WHAT TO WORK ON → Text in the records must be reproduced exactly, and pictures must be skipped.

AVAILABLE RECORDS →
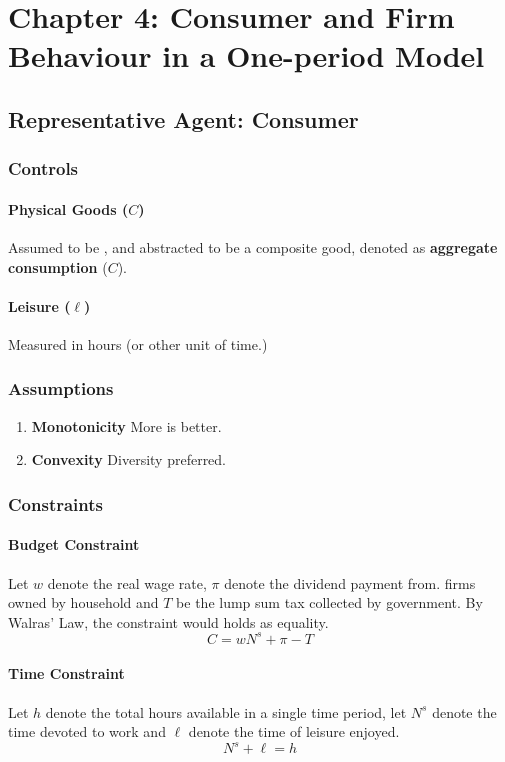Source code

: \documentclass[11pt]{article}
\begin{document}
\section{Chapter 4: Consumer and Firm Behaviour in a One-period Model}
\subsection{Representative Agent: Consumer}
\subsubsection{Controls}
\paragraph{Physical Goods ($C$)} Assumed to be , and abstracted to be a composite good, denoted as \textbf{aggregate consumption} ($C$).
\paragraph{Leisure ($\ell$)} Measured in hours (or other unit of time.)

\subsubsection{Assumptions}
\begin{enumerate}
	\item \textbf{Monotonicity} More is better.
	\item \textbf{Convexity} Diversity preferred.
\end{enumerate}

\subsubsection{Constraints}
\paragraph{Budget Constraint} Let $w$ denote the real wage rate, $\pi$ denote the dividend payment from. firms owned by household and $T$ be the lump sum tax collected by government. By Walras' Law, the constraint would holds as equality.
\begin{equation}
	C = w N^s + \pi - T
\end{equation}

\paragraph{Time Constraint} Let $h$ denote the total hours available in a single time period, let $N^s$ denote the time devoted to work and $\ell$ denote the time of leisure enjoyed.
\begin{equation}
	N^s + \ell = h
\end{equation}
\end{document}
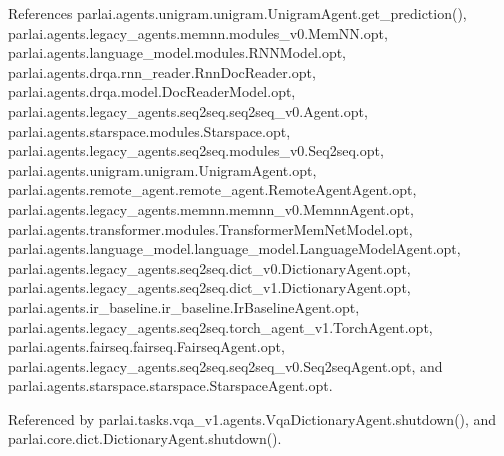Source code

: References parlai.\+agents.\+unigram.\+unigram.\+Unigram\+Agent.\+get\+\_\+prediction(), parlai.\+agents.\+legacy\+\_\+agents.\+memnn.\+modules\+\_\+v0.\+Mem\+N\+N.\+opt, parlai.\+agents.\+language\+\_\+model.\+modules.\+R\+N\+N\+Model.\+opt, parlai.\+agents.\+drqa.\+rnn\+\_\+reader.\+Rnn\+Doc\+Reader.\+opt, parlai.\+agents.\+drqa.\+model.\+Doc\+Reader\+Model.\+opt, parlai.\+agents.\+legacy\+\_\+agents.\+seq2seq.\+seq2seq\+\_\+v0.\+Agent.\+opt, parlai.\+agents.\+starspace.\+modules.\+Starspace.\+opt, parlai.\+agents.\+legacy\+\_\+agents.\+seq2seq.\+modules\+\_\+v0.\+Seq2seq.\+opt, parlai.\+agents.\+unigram.\+unigram.\+Unigram\+Agent.\+opt, parlai.\+agents.\+remote\+\_\+agent.\+remote\+\_\+agent.\+Remote\+Agent\+Agent.\+opt, parlai.\+agents.\+legacy\+\_\+agents.\+memnn.\+memnn\+\_\+v0.\+Memnn\+Agent.\+opt, parlai.\+agents.\+transformer.\+modules.\+Transformer\+Mem\+Net\+Model.\+opt, parlai.\+agents.\+language\+\_\+model.\+language\+\_\+model.\+Language\+Model\+Agent.\+opt, parlai.\+agents.\+legacy\+\_\+agents.\+seq2seq.\+dict\+\_\+v0.\+Dictionary\+Agent.\+opt, parlai.\+agents.\+legacy\+\_\+agents.\+seq2seq.\+dict\+\_\+v1.\+Dictionary\+Agent.\+opt, parlai.\+agents.\+ir\+\_\+baseline.\+ir\+\_\+baseline.\+Ir\+Baseline\+Agent.\+opt, parlai.\+agents.\+legacy\+\_\+agents.\+seq2seq.\+torch\+\_\+agent\+\_\+v1.\+Torch\+Agent.\+opt, parlai.\+agents.\+fairseq.\+fairseq.\+Fairseq\+Agent.\+opt, parlai.\+agents.\+legacy\+\_\+agents.\+seq2seq.\+seq2seq\+\_\+v0.\+Seq2seq\+Agent.\+opt, and parlai.\+agents.\+starspace.\+starspace.\+Starspace\+Agent.\+opt.



Referenced by parlai.\+tasks.\+vqa\+\_\+v1.\+agents.\+Vqa\+Dictionary\+Agent.\+shutdown(), and parlai.\+core.\+dict.\+Dictionary\+Agent.\+shutdown().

TASK SOLUTION →
Source code

: \documentclass[11pt]{article}
\begin{document}
\section{Chapter 4: Consumer and Firm Behaviour in a One-period Model}
\subsection{Representative Agent: Consumer}
\subsubsection{Controls}
\paragraph{Physical Goods ($C$)} Assumed to be , and abstracted to be a composite good, denoted as \textbf{aggregate consumption} ($C$).
\paragraph{Leisure ($\ell$)} Measured in hours (or other unit of time.)

\subsubsection{Assumptions}
\begin{enumerate}
	\item \textbf{Monotonicity} More is better.
	\item \textbf{Convexity} Diversity preferred.
\end{enumerate}

\subsubsection{Constraints}
\paragraph{Budget Constraint} Let $w$ denote the real wage rate, $\pi$ denote the dividend payment from. firms owned by household and $T$ be the lump sum tax collected by government. By Walras' Law, the constraint would holds as equality.
\begin{equation}
	C = w N^s + \pi - T
\end{equation}

\paragraph{Time Constraint} Let $h$ denote the total hours available in a single time period, let $N^s$ denote the time devoted to work and $\ell$ denote the time of leisure enjoyed.
\begin{equation}
	N^s + \ell = h
\end{equation}
\end{document}
Source code

: References parlai.\+agents.\+unigram.\+unigram.\+Unigram\+Agent.\+get\+\_\+prediction(), parlai.\+agents.\+legacy\+\_\+agents.\+memnn.\+modules\+\_\+v0.\+Mem\+N\+N.\+opt, parlai.\+agents.\+language\+\_\+model.\+modules.\+R\+N\+N\+Model.\+opt, parlai.\+agents.\+drqa.\+rnn\+\_\+reader.\+Rnn\+Doc\+Reader.\+opt, parlai.\+agents.\+drqa.\+model.\+Doc\+Reader\+Model.\+opt, parlai.\+agents.\+legacy\+\_\+agents.\+seq2seq.\+seq2seq\+\_\+v0.\+Agent.\+opt, parlai.\+agents.\+starspace.\+modules.\+Starspace.\+opt, parlai.\+agents.\+legacy\+\_\+agents.\+seq2seq.\+modules\+\_\+v0.\+Seq2seq.\+opt, parlai.\+agents.\+unigram.\+unigram.\+Unigram\+Agent.\+opt, parlai.\+agents.\+remote\+\_\+agent.\+remote\+\_\+agent.\+Remote\+Agent\+Agent.\+opt, parlai.\+agents.\+legacy\+\_\+agents.\+memnn.\+memnn\+\_\+v0.\+Memnn\+Agent.\+opt, parlai.\+agents.\+transformer.\+modules.\+Transformer\+Mem\+Net\+Model.\+opt, parlai.\+agents.\+language\+\_\+model.\+language\+\_\+model.\+Language\+Model\+Agent.\+opt, parlai.\+agents.\+legacy\+\_\+agents.\+seq2seq.\+dict\+\_\+v0.\+Dictionary\+Agent.\+opt, parlai.\+agents.\+legacy\+\_\+agents.\+seq2seq.\+dict\+\_\+v1.\+Dictionary\+Agent.\+opt, parlai.\+agents.\+ir\+\_\+baseline.\+ir\+\_\+baseline.\+Ir\+Baseline\+Agent.\+opt, parlai.\+agents.\+legacy\+\_\+agents.\+seq2seq.\+torch\+\_\+agent\+\_\+v1.\+Torch\+Agent.\+opt, parlai.\+agents.\+fairseq.\+fairseq.\+Fairseq\+Agent.\+opt, parlai.\+agents.\+legacy\+\_\+agents.\+seq2seq.\+seq2seq\+\_\+v0.\+Seq2seq\+Agent.\+opt, and parlai.\+agents.\+starspace.\+starspace.\+Starspace\+Agent.\+opt.



Referenced by parlai.\+tasks.\+vqa\+\_\+v1.\+agents.\+Vqa\+Dictionary\+Agent.\+shutdown(), and parlai.\+core.\+dict.\+Dictionary\+Agent.\+shutdown().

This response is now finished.